Несколько раз они останавливались, натыкаясь на оленьи стежки-вдавлины: не так уж и много их пришло, оленей этих, голов сорок всего. Сорок – это не двести, но все-таки, если умело окружить северных пришельцев, то половину как раз можно будет взять. На суп и котлеты. Рогозов, кряхтя и постанывая, хватаясь руками за крючки и угольники, которых в «атеэлке» было предостаточно, есть за что уцепиться, выбирался из машины, по колено утопал в снегу. Нагнувшись, всматривался в оленьи вдавлины, брал из следа снег в руку, мял его, растирал, будто это была земля, а не сыпучее крошево, нюхал зачем-то, снова медленно, скрипя суставами, забирался в машину.
После третьей остановки объявил, сломав в руке кусок чарыма – плотного и крепкого, как фанера, наста:
– Не только олени бегут. Три лося с ними. – Приподнял плечи недоуменно: – Почему лоси с оленями вместе? Сколько живу на свете – никогда такого не видел, чтоб лоси с оленями вместе.
На охоте, в поле Рогозов был совсем иным, чем дома, – преображался граф, становясь этаким корявым, некрасивым лесовиком, в котором от породы и благородной стати, от замедленной ленивости, от многозначительного молчания и внутренней холености буквально ничего не оставалось – лесовик и только. Кержак, чалдон, привыкший сморкаться пальцем, варить в сапоге суп, из картуза пить и есть, кисетом ловить рыбу, – все просто, без выкрутасов. Такой вот Рогозов, полевой, таежный, больше нравился Мите Клешне – он был ближе, понятнее, доступнее. Даже не верилось, что этот человек может играть на белом «Беккере», часами ковыряться в своей нотной библиотеке, раскрывая лощеные тетради с непонятными значками, фиговинами, точками, клопинками, застывшими среди четких черных линеек, помыкивать что-то про себя, а то и просто беззвучно шевелить-пришлепывать губами, носить роскошный, пахнущий незнакомой южной травой лавандой – чтобы моль не заводилась, умом своим дознался Митя Клешня, – костюм и костяным гребешком расчесывать усы…

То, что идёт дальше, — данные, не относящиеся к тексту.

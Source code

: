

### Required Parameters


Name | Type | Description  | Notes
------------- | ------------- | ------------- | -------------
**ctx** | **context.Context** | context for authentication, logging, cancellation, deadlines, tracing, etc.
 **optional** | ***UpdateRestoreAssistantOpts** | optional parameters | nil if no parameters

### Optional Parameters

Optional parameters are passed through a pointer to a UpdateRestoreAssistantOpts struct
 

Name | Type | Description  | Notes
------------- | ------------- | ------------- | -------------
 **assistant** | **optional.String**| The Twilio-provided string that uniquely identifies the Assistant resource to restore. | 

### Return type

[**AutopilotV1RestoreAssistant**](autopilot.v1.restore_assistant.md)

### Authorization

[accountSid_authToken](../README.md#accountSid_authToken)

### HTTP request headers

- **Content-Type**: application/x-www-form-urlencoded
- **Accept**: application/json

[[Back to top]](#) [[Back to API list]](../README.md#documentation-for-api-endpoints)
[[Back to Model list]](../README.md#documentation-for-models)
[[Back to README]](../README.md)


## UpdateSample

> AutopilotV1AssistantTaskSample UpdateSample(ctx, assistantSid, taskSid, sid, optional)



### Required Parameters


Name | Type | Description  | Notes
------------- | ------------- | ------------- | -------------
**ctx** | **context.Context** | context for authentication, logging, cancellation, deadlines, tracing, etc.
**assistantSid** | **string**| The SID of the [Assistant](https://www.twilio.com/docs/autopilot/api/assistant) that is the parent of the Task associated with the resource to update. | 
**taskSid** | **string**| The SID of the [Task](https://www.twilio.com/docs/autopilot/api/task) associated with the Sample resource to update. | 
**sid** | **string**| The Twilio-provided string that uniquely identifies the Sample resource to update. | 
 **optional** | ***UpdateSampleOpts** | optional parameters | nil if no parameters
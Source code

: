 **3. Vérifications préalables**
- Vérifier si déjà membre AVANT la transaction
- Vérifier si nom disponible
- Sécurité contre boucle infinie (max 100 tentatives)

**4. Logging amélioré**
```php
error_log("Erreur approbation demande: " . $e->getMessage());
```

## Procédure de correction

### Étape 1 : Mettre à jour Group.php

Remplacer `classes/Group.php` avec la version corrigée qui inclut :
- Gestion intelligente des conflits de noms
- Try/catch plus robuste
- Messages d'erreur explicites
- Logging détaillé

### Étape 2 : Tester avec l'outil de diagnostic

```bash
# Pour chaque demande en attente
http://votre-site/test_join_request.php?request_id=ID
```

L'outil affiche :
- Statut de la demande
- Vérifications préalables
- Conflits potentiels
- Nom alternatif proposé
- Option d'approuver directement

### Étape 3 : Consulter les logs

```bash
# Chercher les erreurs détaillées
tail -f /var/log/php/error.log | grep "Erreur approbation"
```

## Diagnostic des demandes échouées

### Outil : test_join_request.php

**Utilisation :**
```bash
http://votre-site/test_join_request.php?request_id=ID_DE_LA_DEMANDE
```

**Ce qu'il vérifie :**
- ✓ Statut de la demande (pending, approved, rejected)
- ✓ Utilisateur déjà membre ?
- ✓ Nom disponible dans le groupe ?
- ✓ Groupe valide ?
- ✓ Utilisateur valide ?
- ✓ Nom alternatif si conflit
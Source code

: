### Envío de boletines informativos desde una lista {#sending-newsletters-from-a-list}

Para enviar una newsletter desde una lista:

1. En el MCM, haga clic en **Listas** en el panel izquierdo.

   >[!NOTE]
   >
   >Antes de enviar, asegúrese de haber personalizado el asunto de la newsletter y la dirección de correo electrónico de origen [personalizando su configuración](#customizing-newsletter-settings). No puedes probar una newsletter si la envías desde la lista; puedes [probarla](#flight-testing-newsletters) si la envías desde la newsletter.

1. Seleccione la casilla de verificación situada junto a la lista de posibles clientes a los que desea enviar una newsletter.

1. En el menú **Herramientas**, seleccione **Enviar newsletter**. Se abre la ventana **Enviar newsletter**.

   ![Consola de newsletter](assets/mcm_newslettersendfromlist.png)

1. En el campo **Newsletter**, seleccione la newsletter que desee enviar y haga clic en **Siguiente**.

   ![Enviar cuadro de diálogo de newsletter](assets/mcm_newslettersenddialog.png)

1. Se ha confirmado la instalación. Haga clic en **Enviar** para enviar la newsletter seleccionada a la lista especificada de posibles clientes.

На болотах олень особенно задерживаться не станет: резикой и кугой – вот и все болотное разнотравье – он питаться не привык, будет искать сухие гривы, пятаки чахлого леса, где есть беломошник, волосец да блинчатый, пористый, как изнанка известного гриба моховика, великолепно идущего в засолку, ягель, в котором и летом и зимой много воды и сахара. Питательная штука ягель – сладкий, самый раз для оленя пища, поэтому искать зверя надо именно в местах, где мох этот водится.
Кругом простиралась безоглядная, с округлой линией горизонта равнина. Ни ветерка, ни движения снегов. Солнце зависло на одном месте и больше не двигалось, было тихо и страшновато кругом – пространства торжествовали, они брали свое: не было на этой долгой равнине, похоже, никого – ни человека, ни зверя.
Оторопь и восторг берут, когда пробуешь представить себя или вездеход ли в этом безбрежье – жуть! Митя Клешня потряхивал головой, борясь с дремой и зимними чарами, притискивался лицом к стеклу машины и старался как можно крепче держаться за рычаги. Мелькали перед ним снега, одна гладкая, как стол, низина с кое-где взгорбленной, вспухшей от мороза сливочной коркой чарыма сменялась другой – даже не сменялась, нет, не то слово, а врастала, полого всасывалась в нее, словно в некий зев, и на стыке их под гусеницы «атеэлки» обязательно попадал твердый хребет. Вездеход встряхивало, Митя Клешня, словно подбитый снизу, втыкался макушкой в потолок кабины, поправлял треух на голове.
Хоть и не отняла у него стычка с Воронковым много физических сил, ерунда и только, а знать о себе дала: вон, и жуть охватывает, и сонное вялое сердце едва бултыхается в груди, отдыха требует.